Esto, sin embargo, es uno de los muchos aspectos que Lewontin elaboró a lo largo de su carrera. Pueden mencionarse también sus importantes contribuciones a la genética y filosofía de la raza o a la forma de concebir la relación organismo-ambiente. En ambos casos el primer movimiento de la crítica que este autor llevó a cabo consistió justamente en exhibir el carácter reificado de un modelo o de una descripción. Quien quiere pensar que las razas nombran una realidad biológica ignora la historia de su construcción e ignora también la historia evolutiva de Homo sapiens. A este autor le debemos algunos de los más importantes textos que mostraron que la varianza genética al interior de las supuestas razas humanas es tan grande y se traslapa tanto entre sí, que claramente resulta imposible validar la distinción entre negros, blancos y amarillos apelando a la genética. 

De igual manera, su lectura dialéctica entre el organismo y su entorno echó abajo esta idea de que el ambiente es estable y simplemente selecciona a un abanico de organismos que exhiben variación. Fue gracias a sus ideas de clara inspiración marxista el que hoy en día tenemos disciplinas como la ecología evolutiva del desarrollo, la Teoría de los Sistemas en Desarrollo y la Teoría de Construcción de Nicho. En cada una de estas apuestas el organismo es un elemento activo en la construcción de un entorno que, a la postre, tendrá efectos evolutivos sobre su propio linaje. 
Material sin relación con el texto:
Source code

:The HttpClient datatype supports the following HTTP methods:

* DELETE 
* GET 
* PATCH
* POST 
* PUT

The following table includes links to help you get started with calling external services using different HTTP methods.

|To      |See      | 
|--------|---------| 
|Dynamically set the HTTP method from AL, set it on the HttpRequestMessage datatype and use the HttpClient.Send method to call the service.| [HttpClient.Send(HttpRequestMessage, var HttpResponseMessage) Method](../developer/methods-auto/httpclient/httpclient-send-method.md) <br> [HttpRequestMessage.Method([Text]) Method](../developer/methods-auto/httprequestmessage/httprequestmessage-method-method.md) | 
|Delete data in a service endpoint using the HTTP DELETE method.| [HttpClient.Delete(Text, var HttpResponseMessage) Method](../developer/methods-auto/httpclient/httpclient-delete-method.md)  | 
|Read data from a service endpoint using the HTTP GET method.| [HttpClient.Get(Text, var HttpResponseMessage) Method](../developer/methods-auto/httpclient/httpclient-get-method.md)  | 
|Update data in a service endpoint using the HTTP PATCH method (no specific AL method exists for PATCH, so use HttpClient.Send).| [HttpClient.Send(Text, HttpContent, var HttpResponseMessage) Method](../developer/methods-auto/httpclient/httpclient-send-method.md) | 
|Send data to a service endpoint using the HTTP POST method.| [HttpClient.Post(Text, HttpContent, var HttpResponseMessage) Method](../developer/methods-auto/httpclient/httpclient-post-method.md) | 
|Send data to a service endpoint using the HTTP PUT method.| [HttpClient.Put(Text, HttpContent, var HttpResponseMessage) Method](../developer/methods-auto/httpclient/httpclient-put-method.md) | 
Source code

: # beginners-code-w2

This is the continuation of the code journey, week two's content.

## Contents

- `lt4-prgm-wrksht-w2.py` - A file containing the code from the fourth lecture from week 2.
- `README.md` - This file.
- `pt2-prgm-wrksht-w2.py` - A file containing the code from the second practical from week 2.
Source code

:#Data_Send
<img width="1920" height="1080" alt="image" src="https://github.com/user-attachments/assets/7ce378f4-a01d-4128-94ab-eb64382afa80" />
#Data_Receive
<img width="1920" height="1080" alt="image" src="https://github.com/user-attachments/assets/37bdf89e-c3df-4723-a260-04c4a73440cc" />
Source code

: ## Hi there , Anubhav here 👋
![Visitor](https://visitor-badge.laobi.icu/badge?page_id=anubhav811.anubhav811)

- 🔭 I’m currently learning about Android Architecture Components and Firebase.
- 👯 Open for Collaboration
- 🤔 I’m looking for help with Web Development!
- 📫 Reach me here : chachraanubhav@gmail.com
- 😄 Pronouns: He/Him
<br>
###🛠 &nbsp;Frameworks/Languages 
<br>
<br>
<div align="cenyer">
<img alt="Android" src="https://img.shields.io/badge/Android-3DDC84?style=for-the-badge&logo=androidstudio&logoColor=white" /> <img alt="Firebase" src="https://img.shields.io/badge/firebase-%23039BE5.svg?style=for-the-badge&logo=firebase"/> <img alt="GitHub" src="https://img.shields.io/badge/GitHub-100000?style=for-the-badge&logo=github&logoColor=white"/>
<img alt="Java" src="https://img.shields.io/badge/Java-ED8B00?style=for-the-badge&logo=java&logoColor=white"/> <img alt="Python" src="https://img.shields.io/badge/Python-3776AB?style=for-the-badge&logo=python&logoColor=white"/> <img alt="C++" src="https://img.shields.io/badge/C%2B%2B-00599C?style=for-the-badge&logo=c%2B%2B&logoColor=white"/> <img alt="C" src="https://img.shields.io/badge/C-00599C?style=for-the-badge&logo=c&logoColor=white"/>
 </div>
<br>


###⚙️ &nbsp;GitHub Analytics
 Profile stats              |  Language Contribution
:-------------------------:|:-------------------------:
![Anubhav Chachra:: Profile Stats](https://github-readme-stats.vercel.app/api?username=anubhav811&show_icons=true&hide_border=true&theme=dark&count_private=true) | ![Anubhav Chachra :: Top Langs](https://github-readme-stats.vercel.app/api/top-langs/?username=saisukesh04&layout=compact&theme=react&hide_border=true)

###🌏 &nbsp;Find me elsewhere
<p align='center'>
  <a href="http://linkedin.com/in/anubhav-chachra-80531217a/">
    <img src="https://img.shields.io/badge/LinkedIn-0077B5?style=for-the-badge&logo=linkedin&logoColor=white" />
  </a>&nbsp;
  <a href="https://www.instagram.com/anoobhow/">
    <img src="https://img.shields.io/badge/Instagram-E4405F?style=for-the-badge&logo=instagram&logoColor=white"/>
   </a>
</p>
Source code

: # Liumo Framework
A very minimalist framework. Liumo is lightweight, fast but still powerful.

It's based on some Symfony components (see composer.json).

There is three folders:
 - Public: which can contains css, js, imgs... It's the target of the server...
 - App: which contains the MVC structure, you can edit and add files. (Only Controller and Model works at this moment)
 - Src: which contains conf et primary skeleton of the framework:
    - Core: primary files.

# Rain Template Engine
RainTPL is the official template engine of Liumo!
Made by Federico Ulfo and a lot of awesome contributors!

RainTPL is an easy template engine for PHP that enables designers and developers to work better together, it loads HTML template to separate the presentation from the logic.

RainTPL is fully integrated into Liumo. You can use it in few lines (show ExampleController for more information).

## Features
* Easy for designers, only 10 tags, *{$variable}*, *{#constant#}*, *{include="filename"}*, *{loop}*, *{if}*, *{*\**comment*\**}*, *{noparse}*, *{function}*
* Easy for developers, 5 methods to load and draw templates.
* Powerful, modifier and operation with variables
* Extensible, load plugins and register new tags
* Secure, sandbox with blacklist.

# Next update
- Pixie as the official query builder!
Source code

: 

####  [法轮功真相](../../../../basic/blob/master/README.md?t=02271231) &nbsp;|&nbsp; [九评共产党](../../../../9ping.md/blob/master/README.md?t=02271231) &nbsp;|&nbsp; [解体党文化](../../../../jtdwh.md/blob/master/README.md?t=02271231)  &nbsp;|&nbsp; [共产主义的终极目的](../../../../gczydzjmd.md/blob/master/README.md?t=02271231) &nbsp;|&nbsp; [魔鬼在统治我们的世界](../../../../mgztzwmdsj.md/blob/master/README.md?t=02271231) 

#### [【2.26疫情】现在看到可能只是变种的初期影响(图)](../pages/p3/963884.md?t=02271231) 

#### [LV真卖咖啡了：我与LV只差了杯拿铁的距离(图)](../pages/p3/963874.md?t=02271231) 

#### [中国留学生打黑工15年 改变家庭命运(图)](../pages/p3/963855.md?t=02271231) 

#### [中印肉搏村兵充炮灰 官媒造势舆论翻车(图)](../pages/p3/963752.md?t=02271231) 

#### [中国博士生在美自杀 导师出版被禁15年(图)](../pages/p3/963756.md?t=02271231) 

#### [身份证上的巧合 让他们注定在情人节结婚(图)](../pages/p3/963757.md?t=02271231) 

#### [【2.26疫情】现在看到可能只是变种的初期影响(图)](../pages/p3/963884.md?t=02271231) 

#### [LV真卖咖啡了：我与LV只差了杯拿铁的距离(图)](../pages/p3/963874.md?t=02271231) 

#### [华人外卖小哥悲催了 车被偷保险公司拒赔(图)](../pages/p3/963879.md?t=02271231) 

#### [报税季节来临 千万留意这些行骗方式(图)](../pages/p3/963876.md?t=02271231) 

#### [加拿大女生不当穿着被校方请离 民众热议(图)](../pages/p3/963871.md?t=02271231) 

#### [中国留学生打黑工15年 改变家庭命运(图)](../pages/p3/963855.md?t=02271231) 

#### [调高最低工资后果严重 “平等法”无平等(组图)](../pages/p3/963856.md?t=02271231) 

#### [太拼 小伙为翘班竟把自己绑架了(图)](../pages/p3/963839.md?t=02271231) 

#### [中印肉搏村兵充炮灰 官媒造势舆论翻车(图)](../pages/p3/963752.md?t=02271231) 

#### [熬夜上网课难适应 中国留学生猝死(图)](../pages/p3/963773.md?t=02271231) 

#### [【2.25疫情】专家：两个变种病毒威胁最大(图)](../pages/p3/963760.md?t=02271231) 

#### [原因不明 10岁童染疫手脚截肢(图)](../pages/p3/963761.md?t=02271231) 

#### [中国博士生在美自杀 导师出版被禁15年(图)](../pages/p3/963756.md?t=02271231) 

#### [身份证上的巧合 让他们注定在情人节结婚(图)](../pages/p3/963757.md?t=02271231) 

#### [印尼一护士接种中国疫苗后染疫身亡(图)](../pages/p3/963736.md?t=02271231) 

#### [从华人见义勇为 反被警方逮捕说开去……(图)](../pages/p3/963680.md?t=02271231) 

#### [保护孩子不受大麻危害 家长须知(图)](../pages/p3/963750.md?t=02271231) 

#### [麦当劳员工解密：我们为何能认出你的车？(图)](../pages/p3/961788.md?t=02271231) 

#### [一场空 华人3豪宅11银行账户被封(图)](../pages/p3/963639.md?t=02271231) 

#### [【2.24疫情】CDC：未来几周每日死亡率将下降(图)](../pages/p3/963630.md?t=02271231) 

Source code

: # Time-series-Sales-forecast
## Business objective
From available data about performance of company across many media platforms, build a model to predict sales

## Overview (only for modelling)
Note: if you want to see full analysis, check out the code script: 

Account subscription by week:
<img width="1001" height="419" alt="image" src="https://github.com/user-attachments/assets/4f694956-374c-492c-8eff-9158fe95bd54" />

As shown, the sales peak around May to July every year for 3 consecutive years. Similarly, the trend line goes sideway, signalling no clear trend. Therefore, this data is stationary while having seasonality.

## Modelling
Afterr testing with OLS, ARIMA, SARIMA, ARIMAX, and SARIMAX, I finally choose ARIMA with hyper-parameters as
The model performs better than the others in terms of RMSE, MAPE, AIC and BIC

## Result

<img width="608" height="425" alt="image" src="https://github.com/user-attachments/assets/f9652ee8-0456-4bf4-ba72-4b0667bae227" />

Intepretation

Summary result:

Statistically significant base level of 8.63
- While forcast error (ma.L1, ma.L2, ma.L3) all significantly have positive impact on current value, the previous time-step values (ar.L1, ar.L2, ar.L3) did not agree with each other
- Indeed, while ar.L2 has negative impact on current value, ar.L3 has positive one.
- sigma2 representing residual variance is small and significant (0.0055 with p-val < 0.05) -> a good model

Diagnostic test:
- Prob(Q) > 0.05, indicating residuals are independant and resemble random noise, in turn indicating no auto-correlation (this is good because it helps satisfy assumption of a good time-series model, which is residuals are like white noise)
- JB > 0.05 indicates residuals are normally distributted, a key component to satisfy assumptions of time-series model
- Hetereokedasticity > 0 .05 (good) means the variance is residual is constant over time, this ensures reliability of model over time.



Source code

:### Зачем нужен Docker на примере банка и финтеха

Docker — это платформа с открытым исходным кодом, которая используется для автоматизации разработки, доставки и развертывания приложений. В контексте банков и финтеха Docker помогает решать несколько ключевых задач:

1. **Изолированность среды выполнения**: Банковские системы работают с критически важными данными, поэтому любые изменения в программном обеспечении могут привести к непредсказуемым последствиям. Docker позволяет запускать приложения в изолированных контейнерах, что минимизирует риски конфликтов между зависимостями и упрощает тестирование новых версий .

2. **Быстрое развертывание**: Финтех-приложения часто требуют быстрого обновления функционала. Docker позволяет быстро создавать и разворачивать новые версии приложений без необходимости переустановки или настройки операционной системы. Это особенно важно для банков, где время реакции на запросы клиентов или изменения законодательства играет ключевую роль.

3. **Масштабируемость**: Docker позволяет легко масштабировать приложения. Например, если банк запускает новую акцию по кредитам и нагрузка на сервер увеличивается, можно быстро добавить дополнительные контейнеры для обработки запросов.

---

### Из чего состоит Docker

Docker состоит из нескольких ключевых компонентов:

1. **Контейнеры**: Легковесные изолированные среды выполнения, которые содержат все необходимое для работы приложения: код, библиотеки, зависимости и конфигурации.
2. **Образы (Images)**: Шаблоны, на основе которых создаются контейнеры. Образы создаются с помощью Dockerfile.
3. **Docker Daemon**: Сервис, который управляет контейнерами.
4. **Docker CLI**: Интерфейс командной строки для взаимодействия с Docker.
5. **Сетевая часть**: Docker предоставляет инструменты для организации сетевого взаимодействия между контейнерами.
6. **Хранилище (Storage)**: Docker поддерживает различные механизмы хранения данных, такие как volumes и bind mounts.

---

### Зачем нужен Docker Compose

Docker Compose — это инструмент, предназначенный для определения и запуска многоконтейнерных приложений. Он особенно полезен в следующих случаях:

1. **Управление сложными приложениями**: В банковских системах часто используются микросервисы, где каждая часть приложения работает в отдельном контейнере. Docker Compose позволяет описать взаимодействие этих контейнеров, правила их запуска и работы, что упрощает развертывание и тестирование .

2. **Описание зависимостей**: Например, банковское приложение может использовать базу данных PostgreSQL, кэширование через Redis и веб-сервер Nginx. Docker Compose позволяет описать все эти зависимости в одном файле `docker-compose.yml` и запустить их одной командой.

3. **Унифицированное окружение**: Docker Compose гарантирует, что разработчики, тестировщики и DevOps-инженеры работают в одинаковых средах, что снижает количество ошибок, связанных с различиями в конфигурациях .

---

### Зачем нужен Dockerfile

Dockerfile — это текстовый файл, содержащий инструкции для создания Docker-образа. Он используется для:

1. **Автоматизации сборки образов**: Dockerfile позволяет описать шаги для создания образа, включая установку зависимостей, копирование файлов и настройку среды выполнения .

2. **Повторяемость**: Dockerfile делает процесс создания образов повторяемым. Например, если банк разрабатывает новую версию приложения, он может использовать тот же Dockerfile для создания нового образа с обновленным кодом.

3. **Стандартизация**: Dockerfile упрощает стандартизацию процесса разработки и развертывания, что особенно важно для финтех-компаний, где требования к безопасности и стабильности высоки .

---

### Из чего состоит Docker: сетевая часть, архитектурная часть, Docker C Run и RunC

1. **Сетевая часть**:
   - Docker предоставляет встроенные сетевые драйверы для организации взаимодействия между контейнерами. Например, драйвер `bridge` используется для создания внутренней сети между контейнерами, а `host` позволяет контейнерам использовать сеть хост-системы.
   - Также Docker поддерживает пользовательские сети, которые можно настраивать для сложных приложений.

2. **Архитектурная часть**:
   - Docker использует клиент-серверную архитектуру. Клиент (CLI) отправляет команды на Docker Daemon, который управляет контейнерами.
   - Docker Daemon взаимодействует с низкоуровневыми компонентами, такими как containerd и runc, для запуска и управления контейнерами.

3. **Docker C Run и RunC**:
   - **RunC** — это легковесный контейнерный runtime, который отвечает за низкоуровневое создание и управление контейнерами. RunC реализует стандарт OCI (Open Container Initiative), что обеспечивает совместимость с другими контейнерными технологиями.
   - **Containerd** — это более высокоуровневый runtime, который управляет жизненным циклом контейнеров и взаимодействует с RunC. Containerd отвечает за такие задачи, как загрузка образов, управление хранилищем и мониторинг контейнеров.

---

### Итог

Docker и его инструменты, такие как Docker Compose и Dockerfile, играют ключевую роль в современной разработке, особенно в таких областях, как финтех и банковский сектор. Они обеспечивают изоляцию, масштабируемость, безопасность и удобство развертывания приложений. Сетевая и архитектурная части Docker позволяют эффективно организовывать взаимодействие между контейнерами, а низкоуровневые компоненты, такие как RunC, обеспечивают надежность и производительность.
Si esto no bastara, hagamos mención de la importancia que tuvo su amistad con Richard Levins. A este par les debemos algunas de las críticas más agudas a la agricultura industrial típicamente asociada a los monocultivos. A ellos también les debemos no solamente algunas ideas seminales que hoy retoman los eco-marxismos sino una apuesta radical por imaginar una ciencia más humana, es decir, una ciencia que si bien es falible, puede también aspirar a contribuir a mejorar el mundo a sabiendas de que no hay garantías de que lo que hacemos nos llevará a buen puerto. 

Sea pues ese el legado de Richard Lewontin.